Mateusz Kijowski zapowiedział podczas ostatniej pikiety pod TK ogólnopolską manifestację w dniu 24 września.
Nikt nam nie obiecywał, że będzie łatwo. Zdaje się, że kończy się epoka legalnych zgromadzeń na terenie stolicy. Chronionych przez przyjaźnie nastawioną policję. Niewykluczone, że PiS-owi sprzykrzył się KOD, i że zechcą nas zastraszyć. Nie dajmy się zastraszyć. Miejmy w sobie odwagę i siłę. Pamiętajmy, że walczymy o demokratyczną Polskę. Niechaj to przekonanie i misja dodaje nam odwagi i chroni przed strachem. Nie poddamy się!
KONSPIRACJA
Niemniej, odwaga to nie wszystko.
Potrzeba nam również rozwagi i sprytu. I determinacji. Prawdopodobnie czeka nas swego rodzaju konspiracja. Do tego musimy mieć między sobą sprawnie funkcjonujący kontakt, którego nie trzeba koniecznie ujawniać. KOD buduje struktury. Zachęcam, apeluję, byście się Państwo w te struktury zaangażowali właśnie po to, by móc uzyskiwać i przekazywać ważne informacje dotyczące zdarzeń, miejsc, terminów. Być może okaże się, że już tak jawnie nie da się o wszystkim rozmawiać. Zwyczajnie, dla naszego wspólnego bezpieczeństwa.
Nigdy nikogo do niczego nie agitowałem. Zawsze miałem wątpliwości. Po raz pierwszy w życiu ich nie mam. Dlatego zdecydowałem się agitować. Sytuacja, w jakiej się znaleźliśmy, wymaga bowiem naszej wzmożonej aktywności.
Zapraszam Państwa do udziału w Komitecie Obrony Demokracji, do którego sam się zapisałem, kiedy tylko okazało się to możliwe, i w którym działam od początku, w miarę swoich skromnych możliwości.
Oto niezbędne wskazówki:
Wstępujmy zatem do KOD-u!
DETERMINACJA
Przypominam sobie, że kiedy pod koniec ubiegłego roku zacząłem uczestniczyć w manifestacjach KOD-u, zwierzałem się tutaj publicznie, że trudno mi się przemóc, bo mam naturę samotnika i ponuraka, irytują mnie ludzie ze swoimi słabościami i boję się tłumu.

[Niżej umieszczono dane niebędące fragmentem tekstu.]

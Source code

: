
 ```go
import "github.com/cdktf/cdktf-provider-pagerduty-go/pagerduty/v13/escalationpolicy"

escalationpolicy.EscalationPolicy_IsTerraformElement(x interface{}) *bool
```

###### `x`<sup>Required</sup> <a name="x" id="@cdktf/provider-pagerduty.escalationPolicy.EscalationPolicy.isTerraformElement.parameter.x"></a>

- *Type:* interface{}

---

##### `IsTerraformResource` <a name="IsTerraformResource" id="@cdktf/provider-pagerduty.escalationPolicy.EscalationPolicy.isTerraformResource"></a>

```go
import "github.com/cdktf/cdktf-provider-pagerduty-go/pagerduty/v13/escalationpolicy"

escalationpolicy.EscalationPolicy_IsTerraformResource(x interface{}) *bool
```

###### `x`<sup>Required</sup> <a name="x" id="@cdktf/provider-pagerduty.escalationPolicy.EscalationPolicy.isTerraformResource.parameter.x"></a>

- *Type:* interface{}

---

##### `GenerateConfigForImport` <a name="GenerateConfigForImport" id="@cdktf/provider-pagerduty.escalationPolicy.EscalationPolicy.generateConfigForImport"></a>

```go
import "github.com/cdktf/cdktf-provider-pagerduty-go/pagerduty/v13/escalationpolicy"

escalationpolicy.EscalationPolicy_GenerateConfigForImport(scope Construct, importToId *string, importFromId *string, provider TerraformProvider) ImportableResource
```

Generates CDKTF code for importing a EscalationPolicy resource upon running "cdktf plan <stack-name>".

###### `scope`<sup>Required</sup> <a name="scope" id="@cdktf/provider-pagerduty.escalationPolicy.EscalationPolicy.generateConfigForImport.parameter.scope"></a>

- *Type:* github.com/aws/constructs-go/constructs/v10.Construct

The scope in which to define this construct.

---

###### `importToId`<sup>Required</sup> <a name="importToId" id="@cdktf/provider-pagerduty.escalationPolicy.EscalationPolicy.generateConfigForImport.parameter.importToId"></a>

Zaczęło się od pikiet w Al. Szucha pod siedzibą Trybunału Konstytucyjnego.
Minęło od tamtej pory kilka miesięcy, chyba dziewięć, tyle co ciąża. KOD już ma projekt legitymacji członkowskich, co jest symbolem formalnym narodzin masowego ruchu, tak jak w przypadku dziecka – metryka. Z imieniem, które jest oryginalne, niepowtarzalne i brzemienne w znaczenia, odniesienia do tradycji opozycyjnej: Komitet Obrony Demokracji. Z nazwiskiem rodzica, Mateusza Kijowskiego, którego od tamtej pory dobrze poznałem, zaufałem mu, polubiłem go i postanowiłem wspierać na dobre i na złe.
Poznałem mnóstwo osób zaangażowanych w szczytną działalność KOD-u. Bardzo mi schlebia, że jestem w tak szacownym gronie.

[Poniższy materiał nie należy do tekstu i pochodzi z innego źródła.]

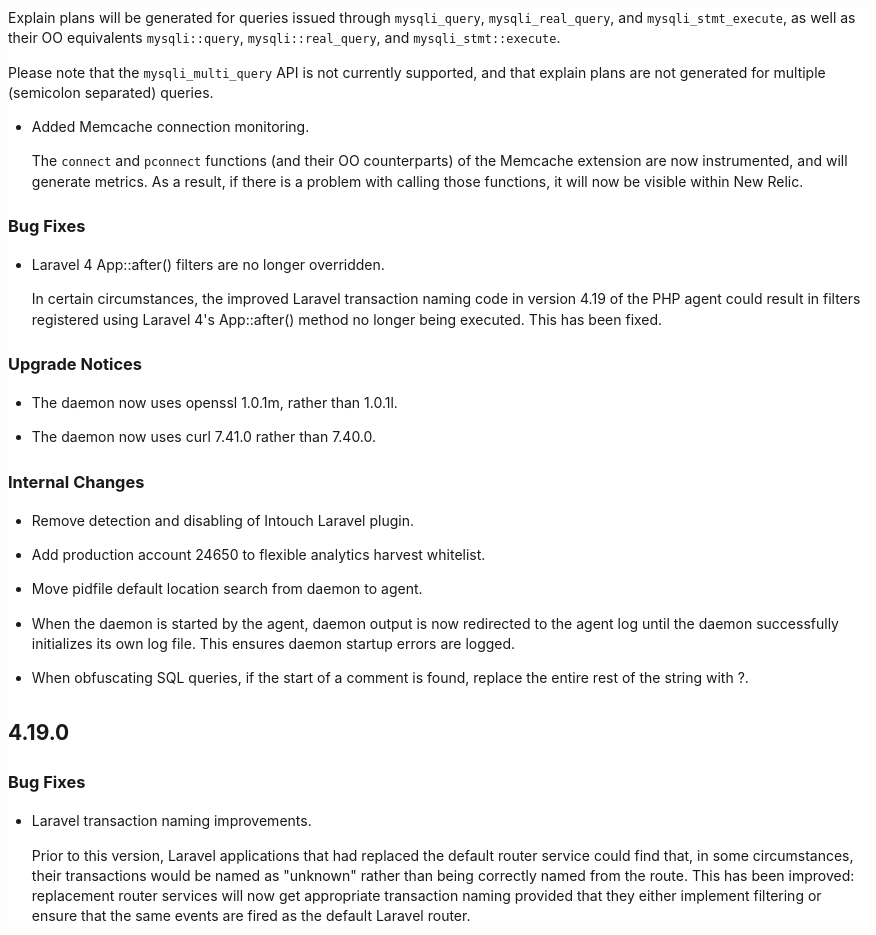   Explain plans will be generated for queries issued through
  `mysqli_query`, `mysqli_real_query`, and `mysqli_stmt_execute`, as well as their OO
  equivalents `mysqli::query`, `mysqli::real_query`, and
  `mysqli_stmt::execute`.

  Please note that the `mysqli_multi_query` API is not currently supported,
  and that explain plans are not generated for multiple (semicolon separated) queries.

* Added Memcache connection monitoring.

  The `connect` and `pconnect` functions (and their OO counterparts) of the Memcache extension
  are now instrumented, and will generate metrics. As a result, if there is
  a problem with calling those functions, it will now be visible within New Relic.

### Bug Fixes ###

* Laravel 4 App::after() filters are no longer overridden.

  In certain circumstances, the improved Laravel transaction naming code in
  version 4.19 of the PHP agent could result in filters registered using
  Laravel 4's App::after() method no longer being executed. This has been
  fixed.

### Upgrade Notices ###

* The daemon now uses openssl 1.0.1m, rather than 1.0.1l.

* The daemon now uses curl 7.41.0 rather than 7.40.0.

### Internal Changes ###

* Remove detection and disabling of Intouch Laravel plugin.

* Add production account 24650 to flexible analytics harvest whitelist.

* Move pidfile default location search from daemon to agent.

* When the daemon is started by the agent, daemon output is now redirected
  to the agent log until the daemon successfully initializes its own log
  file. This ensures daemon startup errors are logged.

* When obfuscating SQL queries, if the start of a comment is found, replace the
  entire rest of the string with ?.

## 4.19.0 ##

### Bug Fixes ###

* Laravel transaction naming improvements.

  Prior to this version, Laravel applications that had replaced the default
  router service could find that, in some circumstances, their transactions
  would be named as "unknown" rather than being correctly named from the route.
  This has been improved: replacement router services will now get appropriate
  transaction naming provided that they either implement filtering or ensure
  that the same events are fired as the default Laravel router.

Zaakceptowałem nawet całkowitą zmianę swojego trybu życia, z domatorskiego w tryb nomadów. I nie chodzi tylko o maszerowanie po ulicach stołecznych – to żaden przecież wyczyn. Zacząłem jeździć do innych polskich miast.
Chcę tylko powiedzieć, że w tej całej naszej biedzie, w obliczu dyktatury Kaczyńskiego, która tak nieoczekiwanie nami zawładnęła i opanowała całe nasze społeczne życie, że wobec tego nieszczęścia, które nas spotkało, KOD jest jedynym właściwym antidotum. Nie usypia naszej czujności, ale też nie każe nam niepotrzebnie iść od razu na barykady. Dostosowuje swoje działania do rozwoju sytuacji, starając się minimalizować fatalne skutki złej władzy.
Nie na wszystko mamy wpływ, nie zapobiegniemy całemu złu, ten kataklizm musi się nad naszymi głowami przetoczyć. Ale możemy opóźniać jego niszczycielski impet. Im bardziej teraz się postaramy, tym straty po PiS-owskim reżimie łatwiejsze będą potem do powetowania.